Task objective: Exactly as written, return the entries below, minus any pictures.

-- -- --

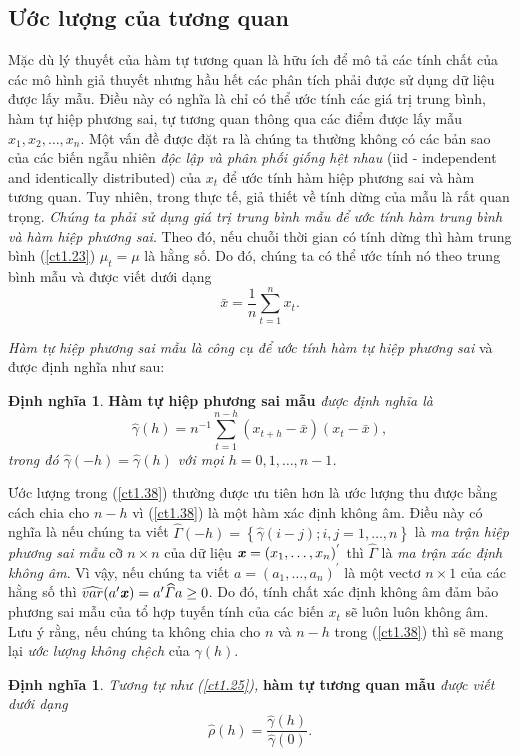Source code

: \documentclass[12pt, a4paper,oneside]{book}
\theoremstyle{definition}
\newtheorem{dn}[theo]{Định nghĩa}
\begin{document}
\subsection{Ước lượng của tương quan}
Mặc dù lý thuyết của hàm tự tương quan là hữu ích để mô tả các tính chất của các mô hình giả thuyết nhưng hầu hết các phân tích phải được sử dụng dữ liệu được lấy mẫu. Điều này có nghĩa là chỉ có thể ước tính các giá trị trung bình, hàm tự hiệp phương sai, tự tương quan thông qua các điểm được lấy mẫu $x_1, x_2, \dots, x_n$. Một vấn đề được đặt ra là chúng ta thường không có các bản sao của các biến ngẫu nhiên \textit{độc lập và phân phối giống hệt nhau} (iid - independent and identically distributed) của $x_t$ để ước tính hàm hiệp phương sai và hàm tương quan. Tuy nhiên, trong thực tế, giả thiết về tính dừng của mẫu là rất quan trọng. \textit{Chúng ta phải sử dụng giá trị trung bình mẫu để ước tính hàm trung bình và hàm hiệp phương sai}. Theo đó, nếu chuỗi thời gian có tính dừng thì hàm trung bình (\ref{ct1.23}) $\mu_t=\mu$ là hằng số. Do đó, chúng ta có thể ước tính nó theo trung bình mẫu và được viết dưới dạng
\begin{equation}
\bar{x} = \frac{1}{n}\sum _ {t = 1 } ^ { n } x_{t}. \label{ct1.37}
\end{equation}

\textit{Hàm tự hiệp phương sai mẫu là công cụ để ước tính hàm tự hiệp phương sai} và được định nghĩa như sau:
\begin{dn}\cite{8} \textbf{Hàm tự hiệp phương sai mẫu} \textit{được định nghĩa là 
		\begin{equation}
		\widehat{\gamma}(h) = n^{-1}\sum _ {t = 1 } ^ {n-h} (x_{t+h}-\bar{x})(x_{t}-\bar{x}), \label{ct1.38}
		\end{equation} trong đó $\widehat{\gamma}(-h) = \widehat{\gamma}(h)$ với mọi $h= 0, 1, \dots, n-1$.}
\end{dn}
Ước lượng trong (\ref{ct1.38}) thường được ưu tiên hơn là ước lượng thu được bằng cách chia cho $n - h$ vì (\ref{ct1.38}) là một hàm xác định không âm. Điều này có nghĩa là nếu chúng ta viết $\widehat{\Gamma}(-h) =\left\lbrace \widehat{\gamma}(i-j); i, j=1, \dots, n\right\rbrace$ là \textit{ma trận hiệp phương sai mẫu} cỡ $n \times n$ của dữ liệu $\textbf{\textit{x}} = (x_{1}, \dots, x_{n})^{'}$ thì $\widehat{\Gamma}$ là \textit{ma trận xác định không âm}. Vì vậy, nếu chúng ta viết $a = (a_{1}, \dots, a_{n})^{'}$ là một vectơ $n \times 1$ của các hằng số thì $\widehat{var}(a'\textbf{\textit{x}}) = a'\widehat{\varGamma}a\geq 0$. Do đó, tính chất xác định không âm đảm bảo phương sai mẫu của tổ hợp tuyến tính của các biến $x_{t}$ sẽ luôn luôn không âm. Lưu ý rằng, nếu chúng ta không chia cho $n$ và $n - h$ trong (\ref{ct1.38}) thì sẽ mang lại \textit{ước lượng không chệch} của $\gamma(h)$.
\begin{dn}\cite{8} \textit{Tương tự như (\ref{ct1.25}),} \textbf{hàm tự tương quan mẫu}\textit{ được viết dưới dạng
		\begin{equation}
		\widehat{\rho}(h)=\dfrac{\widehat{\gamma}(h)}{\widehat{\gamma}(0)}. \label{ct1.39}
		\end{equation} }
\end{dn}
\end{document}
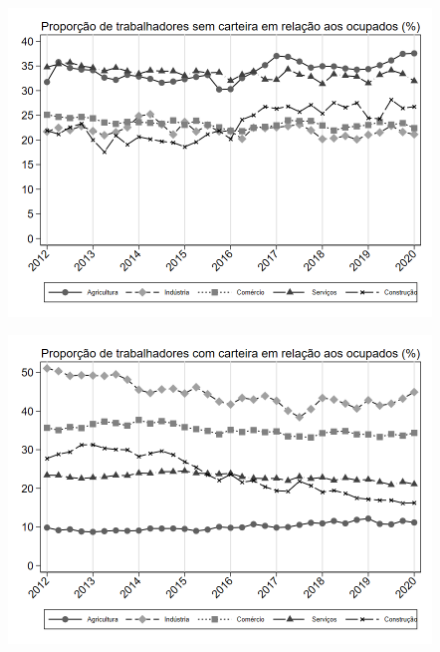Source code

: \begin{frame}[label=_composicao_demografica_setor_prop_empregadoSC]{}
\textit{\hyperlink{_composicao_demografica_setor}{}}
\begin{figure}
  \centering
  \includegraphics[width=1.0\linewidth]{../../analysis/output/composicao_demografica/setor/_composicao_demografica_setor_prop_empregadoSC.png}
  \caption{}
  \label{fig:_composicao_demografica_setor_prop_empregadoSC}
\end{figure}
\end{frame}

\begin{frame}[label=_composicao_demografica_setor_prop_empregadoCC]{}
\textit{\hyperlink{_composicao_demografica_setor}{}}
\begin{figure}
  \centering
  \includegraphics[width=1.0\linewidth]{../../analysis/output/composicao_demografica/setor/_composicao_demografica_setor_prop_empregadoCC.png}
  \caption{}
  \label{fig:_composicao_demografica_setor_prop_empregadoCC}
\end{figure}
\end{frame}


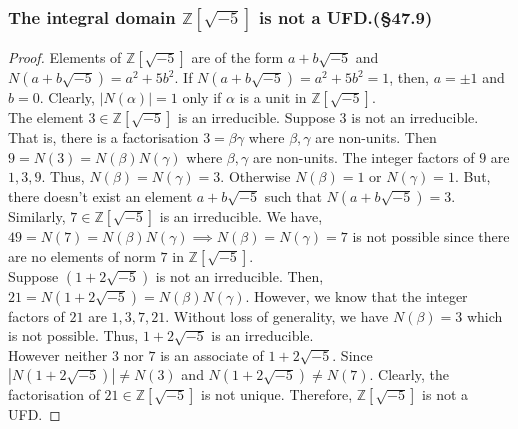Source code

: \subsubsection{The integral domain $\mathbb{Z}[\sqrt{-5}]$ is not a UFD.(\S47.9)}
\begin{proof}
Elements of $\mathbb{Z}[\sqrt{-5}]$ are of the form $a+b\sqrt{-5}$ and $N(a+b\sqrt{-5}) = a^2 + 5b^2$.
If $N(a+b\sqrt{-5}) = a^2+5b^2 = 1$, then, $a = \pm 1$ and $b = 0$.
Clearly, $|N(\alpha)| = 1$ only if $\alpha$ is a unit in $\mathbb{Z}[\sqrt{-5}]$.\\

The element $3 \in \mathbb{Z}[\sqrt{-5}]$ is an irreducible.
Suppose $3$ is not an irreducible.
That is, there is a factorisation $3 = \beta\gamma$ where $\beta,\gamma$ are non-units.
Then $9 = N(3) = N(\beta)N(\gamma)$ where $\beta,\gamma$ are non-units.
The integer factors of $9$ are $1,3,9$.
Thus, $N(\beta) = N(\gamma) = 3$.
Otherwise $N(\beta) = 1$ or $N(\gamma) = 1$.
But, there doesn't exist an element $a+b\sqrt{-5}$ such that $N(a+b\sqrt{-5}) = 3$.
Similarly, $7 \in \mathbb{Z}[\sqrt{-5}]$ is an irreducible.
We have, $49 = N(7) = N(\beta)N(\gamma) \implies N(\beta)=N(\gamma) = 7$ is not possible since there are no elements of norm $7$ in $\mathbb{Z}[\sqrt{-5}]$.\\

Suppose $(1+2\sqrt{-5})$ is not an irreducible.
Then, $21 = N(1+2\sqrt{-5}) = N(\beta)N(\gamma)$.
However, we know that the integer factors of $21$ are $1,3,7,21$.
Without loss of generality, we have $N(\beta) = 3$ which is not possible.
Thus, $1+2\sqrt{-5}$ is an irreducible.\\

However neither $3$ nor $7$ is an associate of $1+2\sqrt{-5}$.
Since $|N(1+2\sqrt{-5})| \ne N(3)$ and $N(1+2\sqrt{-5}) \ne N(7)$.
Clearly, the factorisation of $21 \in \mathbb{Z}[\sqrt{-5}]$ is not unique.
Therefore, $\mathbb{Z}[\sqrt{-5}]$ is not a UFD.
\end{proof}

-- -- --

Task solution:
Source code

: \documentclass[12pt, a4paper,oneside]{book}
\theoremstyle{definition}
\newtheorem{dn}[theo]{Định nghĩa}
\begin{document}
\subsection{Ước lượng của tương quan}
Mặc dù lý thuyết của hàm tự tương quan là hữu ích để mô tả các tính chất của các mô hình giả thuyết nhưng hầu hết các phân tích phải được sử dụng dữ liệu được lấy mẫu. Điều này có nghĩa là chỉ có thể ước tính các giá trị trung bình, hàm tự hiệp phương sai, tự tương quan thông qua các điểm được lấy mẫu $x_1, x_2, \dots, x_n$. Một vấn đề được đặt ra là chúng ta thường không có các bản sao của các biến ngẫu nhiên \textit{độc lập và phân phối giống hệt nhau} (iid - independent and identically distributed) của $x_t$ để ước tính hàm hiệp phương sai và hàm tương quan. Tuy nhiên, trong thực tế, giả thiết về tính dừng của mẫu là rất quan trọng. \textit{Chúng ta phải sử dụng giá trị trung bình mẫu để ước tính hàm trung bình và hàm hiệp phương sai}. Theo đó, nếu chuỗi thời gian có tính dừng thì hàm trung bình (\ref{ct1.23}) $\mu_t=\mu$ là hằng số. Do đó, chúng ta có thể ước tính nó theo trung bình mẫu và được viết dưới dạng
\begin{equation}
\bar{x} = \frac{1}{n}\sum _ {t = 1 } ^ { n } x_{t}. \label{ct1.37}
\end{equation}

\textit{Hàm tự hiệp phương sai mẫu là công cụ để ước tính hàm tự hiệp phương sai} và được định nghĩa như sau:
\begin{dn}\cite{8} \textbf{Hàm tự hiệp phương sai mẫu} \textit{được định nghĩa là 
		\begin{equation}
		\widehat{\gamma}(h) = n^{-1}\sum _ {t = 1 } ^ {n-h} (x_{t+h}-\bar{x})(x_{t}-\bar{x}), \label{ct1.38}
		\end{equation} trong đó $\widehat{\gamma}(-h) = \widehat{\gamma}(h)$ với mọi $h= 0, 1, \dots, n-1$.}
\end{dn}
Ước lượng trong (\ref{ct1.38}) thường được ưu tiên hơn là ước lượng thu được bằng cách chia cho $n - h$ vì (\ref{ct1.38}) là một hàm xác định không âm. Điều này có nghĩa là nếu chúng ta viết $\widehat{\Gamma}(-h) =\left\lbrace \widehat{\gamma}(i-j); i, j=1, \dots, n\right\rbrace$ là \textit{ma trận hiệp phương sai mẫu} cỡ $n \times n$ của dữ liệu $\textbf{\textit{x}} = (x_{1}, \dots, x_{n})^{'}$ thì $\widehat{\Gamma}$ là \textit{ma trận xác định không âm}. Vì vậy, nếu chúng ta viết $a = (a_{1}, \dots, a_{n})^{'}$ là một vectơ $n \times 1$ của các hằng số thì $\widehat{var}(a'\textbf{\textit{x}}) = a'\widehat{\varGamma}a\geq 0$. Do đó, tính chất xác định không âm đảm bảo phương sai mẫu của tổ hợp tuyến tính của các biến $x_{t}$ sẽ luôn luôn không âm. Lưu ý rằng, nếu chúng ta không chia cho $n$ và $n - h$ trong (\ref{ct1.38}) thì sẽ mang lại \textit{ước lượng không chệch} của $\gamma(h)$.
\begin{dn}\cite{8} \textit{Tương tự như (\ref{ct1.25}),} \textbf{hàm tự tương quan mẫu}\textit{ được viết dưới dạng
		\begin{equation}
		\widehat{\rho}(h)=\dfrac{\widehat{\gamma}(h)}{\widehat{\gamma}(0)}. \label{ct1.39}
		\end{equation} }
\end{dn}
\end{document}
Source code

: \begin{frame}[label=_composicao_demografica_setor_prop_empregadoSC]{}
\textit{\hyperlink{_composicao_demografica_setor}{}}
\begin{figure}
  \centering
  \includegraphics[width=1.0\linewidth]{../../analysis/output/composicao_demografica/setor/_composicao_demografica_setor_prop_empregadoSC.png}
  \caption{}
  \label{fig:_composicao_demografica_setor_prop_empregadoSC}
\end{figure}
\end{frame}

\begin{frame}[label=_composicao_demografica_setor_prop_empregadoCC]{}
\textit{\hyperlink{_composicao_demografica_setor}{}}
\begin{figure}
  \centering
  \includegraphics[width=1.0\linewidth]{../../analysis/output/composicao_demografica/setor/_composicao_demografica_setor_prop_empregadoCC.png}
  \caption{}
  \label{fig:_composicao_demografica_setor_prop_empregadoCC}
\end{figure}
\end{frame}


Source code

: \subsubsection{The integral domain $\mathbb{Z}[\sqrt{-5}]$ is not a UFD.(\S47.9)}
\begin{proof}
Elements of $\mathbb{Z}[\sqrt{-5}]$ are of the form $a+b\sqrt{-5}$ and $N(a+b\sqrt{-5}) = a^2 + 5b^2$.
If $N(a+b\sqrt{-5}) = a^2+5b^2 = 1$, then, $a = \pm 1$ and $b = 0$.
Clearly, $|N(\alpha)| = 1$ only if $\alpha$ is a unit in $\mathbb{Z}[\sqrt{-5}]$.\\

The element $3 \in \mathbb{Z}[\sqrt{-5}]$ is an irreducible.
Suppose $3$ is not an irreducible.
That is, there is a factorisation $3 = \beta\gamma$ where $\beta,\gamma$ are non-units.
Then $9 = N(3) = N(\beta)N(\gamma)$ where $\beta,\gamma$ are non-units.
The integer factors of $9$ are $1,3,9$.
Thus, $N(\beta) = N(\gamma) = 3$.
Otherwise $N(\beta) = 1$ or $N(\gamma) = 1$.
But, there doesn't exist an element $a+b\sqrt{-5}$ such that $N(a+b\sqrt{-5}) = 3$.
Similarly, $7 \in \mathbb{Z}[\sqrt{-5}]$ is an irreducible.
We have, $49 = N(7) = N(\beta)N(\gamma) \implies N(\beta)=N(\gamma) = 7$ is not possible since there are no elements of norm $7$ in $\mathbb{Z}[\sqrt{-5}]$.\\

Suppose $(1+2\sqrt{-5})$ is not an irreducible.
Then, $21 = N(1+2\sqrt{-5}) = N(\beta)N(\gamma)$.
However, we know that the integer factors of $21$ are $1,3,7,21$.
Without loss of generality, we have $N(\beta) = 3$ which is not possible.
Thus, $1+2\sqrt{-5}$ is an irreducible.\\

However neither $3$ nor $7$ is an associate of $1+2\sqrt{-5}$.
Since $|N(1+2\sqrt{-5})| \ne N(3)$ and $N(1+2\sqrt{-5}) \ne N(7)$.
Clearly, the factorisation of $21 \in \mathbb{Z}[\sqrt{-5}]$ is not unique.
Therefore, $\mathbb{Z}[\sqrt{-5}]$ is not a UFD.
\end{proof}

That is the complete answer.